I’ve written with co-authors before that immigration reform is needed to help solve our workforce problems and for humanitarian reasons. Here in Why Rural America Needs Immigrants, in Over 75,000 Job Openings in Iowa Alone. Millions of Refugees Looking for Work. Make the Connection, and in Aging Americans Face Bleak Futures Unless We Let New Immigrants Help.
The latest reports are that Iowa’s unemployment rate is only 2.9% and we have over 65,000 jobs open. Immigrants could help fill those jobs, but so could people who can’t find or afford childcare for their children if an employer were able to be flexible about their hours, e.g., allow them to work while their children are in school during a “school shift.”
COVID hit women hard. According to Forbes, “the Department of Labor estimates that women, who often bear the brunt of the care burden are penalized by $295,000 in missed lifetime earnings due to the fact that they are often forced to leave the workforce or take pay reductions to accommodate caregiving responsibilities.”
Women’s participation in the labor force is now back to pre-pandemic levels, but with the childcare crisis, and the high costs of childcare, many parents, particularly women, stay home to take care of their children when they would prefer to work, and even if the family needs their economic contribution.
A “school shift” that begins shortly after the school day starts, and ends shortly before school gets out would help. Parents could drop off the kids at school, and pick them up when the school day is over. If the students ride a bus, parents can see them off from home, and be there when they arrive at the end of the day. Ideally, one would be able to work six hours a day, for 30 hours per week.
Sitting at a lunch counter in Knoxville, Iowa the other day, I overheard a middle-aged man tell the older woman sitting across from him, “I don’t know about young people these days—they don’t want to work more than eight hours a day.” The man wore a company lanyard of a local manufacturing company that has an out-of-state headquarters.
The eight-hour day is deeply ingrained into the work ethic of most Americans, almost as if it was dictated from on high. The way the man spoke blamed the young workers for only wanting to work eight hours a day, rather than blaming the giant corporation for seeking to exploit them.
Sure, the eight-hour day was better than what came before it.
The eight-hour day (also known as the 40-hour week movement or the short-time movement) was a social movement to regulate the length of a working day, preventing excesses and abuses of working time.
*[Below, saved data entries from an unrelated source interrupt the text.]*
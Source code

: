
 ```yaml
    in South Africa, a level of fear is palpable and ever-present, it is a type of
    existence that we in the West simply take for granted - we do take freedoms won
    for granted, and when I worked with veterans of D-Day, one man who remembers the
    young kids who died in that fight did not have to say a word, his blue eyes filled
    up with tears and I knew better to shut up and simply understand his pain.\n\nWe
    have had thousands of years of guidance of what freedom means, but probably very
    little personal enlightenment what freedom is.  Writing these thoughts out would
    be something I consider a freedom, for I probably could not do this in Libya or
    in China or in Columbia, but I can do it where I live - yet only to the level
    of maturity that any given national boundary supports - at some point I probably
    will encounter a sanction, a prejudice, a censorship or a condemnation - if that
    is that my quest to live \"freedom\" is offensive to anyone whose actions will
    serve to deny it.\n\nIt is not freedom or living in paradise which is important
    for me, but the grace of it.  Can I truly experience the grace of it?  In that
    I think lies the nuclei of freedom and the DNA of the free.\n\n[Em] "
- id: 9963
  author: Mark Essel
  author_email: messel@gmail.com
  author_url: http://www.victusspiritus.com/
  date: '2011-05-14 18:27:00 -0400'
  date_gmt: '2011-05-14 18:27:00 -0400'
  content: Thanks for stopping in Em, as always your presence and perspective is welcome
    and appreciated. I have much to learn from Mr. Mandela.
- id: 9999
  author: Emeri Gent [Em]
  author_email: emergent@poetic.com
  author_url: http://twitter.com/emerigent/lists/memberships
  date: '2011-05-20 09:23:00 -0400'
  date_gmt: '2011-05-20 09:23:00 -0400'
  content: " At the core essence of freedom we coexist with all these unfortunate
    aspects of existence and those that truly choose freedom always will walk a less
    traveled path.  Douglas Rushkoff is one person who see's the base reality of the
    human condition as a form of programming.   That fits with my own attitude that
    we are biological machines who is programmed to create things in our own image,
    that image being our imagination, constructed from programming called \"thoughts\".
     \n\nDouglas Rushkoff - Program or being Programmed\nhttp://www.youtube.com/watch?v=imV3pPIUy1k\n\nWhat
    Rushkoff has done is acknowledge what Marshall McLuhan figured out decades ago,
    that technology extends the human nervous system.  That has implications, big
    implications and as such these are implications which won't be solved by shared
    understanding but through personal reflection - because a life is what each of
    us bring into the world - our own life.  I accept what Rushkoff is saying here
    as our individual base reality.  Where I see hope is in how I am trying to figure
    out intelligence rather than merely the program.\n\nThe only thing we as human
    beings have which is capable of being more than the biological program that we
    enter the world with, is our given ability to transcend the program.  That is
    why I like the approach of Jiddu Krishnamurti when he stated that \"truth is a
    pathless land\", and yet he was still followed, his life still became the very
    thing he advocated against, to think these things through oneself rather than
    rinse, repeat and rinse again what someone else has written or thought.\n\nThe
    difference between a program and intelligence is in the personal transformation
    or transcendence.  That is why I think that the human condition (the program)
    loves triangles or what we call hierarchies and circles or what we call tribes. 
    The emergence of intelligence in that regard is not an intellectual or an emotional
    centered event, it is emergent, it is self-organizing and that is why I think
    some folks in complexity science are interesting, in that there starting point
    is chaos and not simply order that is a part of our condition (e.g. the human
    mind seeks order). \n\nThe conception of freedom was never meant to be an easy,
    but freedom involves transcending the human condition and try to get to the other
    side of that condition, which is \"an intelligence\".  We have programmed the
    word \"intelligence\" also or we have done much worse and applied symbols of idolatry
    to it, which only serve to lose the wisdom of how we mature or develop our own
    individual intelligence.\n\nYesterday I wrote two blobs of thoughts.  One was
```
The eight-hour workday originated in 16th-century Spain, but the modern movement originated in the Industrial Revolution in Britain, where industrial production in large factories transformed working life. At that time, the working day could range from 10 to 16 hours, the work week was typically six days, and child labor was common. In 1593, Spain became the first country to introduce the eight-hour work day by law for factory and fortification workers.
For millennia, humans told time by the passing of the seasons, the movement of the stars and moon at night, and the movement of the sun across the sky during daylight hours. In most cultures, before capitalism and the Industrial Revolution, we worked only when we wanted to and as needed. For many hunter-gatherers, food and shelter could be had with 15-20 hour work weeks.
Back then, when we were done working for a few hours, we could hang out, drink beer, and look cool.
COVID upended our working lives and for those of us who were lucky enough to be able to work from home, we were grateful.
The Des Moines Register reports a survey this year by Work From Home Research showed that nearly 40% of full-time U.S. employees continue to work from home or in hybrid arrangements.
Not everyone is so lucky.
The eight-hour day is a major life constraint for hourly workers. You can’t schedule a doctor’s appointment, get a haircut, or get the oil in your truck changed without losing money. You also have to ask your boss, who may be a jerk, for permission. With the “school shift,” it would be possible to schedule some of these parts of everyday life before or after school. Parents would also be able to spend more time with their children.
Employers prefer people with a good work ethic, and many of us pride ourselves on ours.
The work ethic was invented by Puritan ministers in the 17th century. At the turn of the 20th century, sociologist Max Weber argued that it trapped workers in an “iron cage” of meaningless drudgery for the sake of interminable wealth accumulation. In the 21st century, anarchist anthropologist David Graeber has condemned it for consigning workers to "bullshit jobs."
Popular culture has a hard time with “bullshit jobs,” especially when the bosses prosper and the worker doesn’t.
When I was a little kid, I’d hear Tennessee Ernie Ford sing the song “Sixteen Tons” on the radio. Grandpa had worked in a coal mine, and Dad was a construction worker, and I heard much truth in the song.
Sixteen Tons
Some people say a man is made outta mud
A poor man's made outta muscle and blood
Muscle and blood and skin and bones
A mind that's a-weak and a back that's strong
You load 16 tons, what do you get?
Another day older and deeper in debt
St. Peter, don't you call me 'cause I can't go
I owe my soul to the company store
I was born one mornin' when the sun didn't shine
I picked up my shovel and I walked to the mine
I loaded 16 tons of number nine coal
And the straw boss said, "Well, a-bless my soul"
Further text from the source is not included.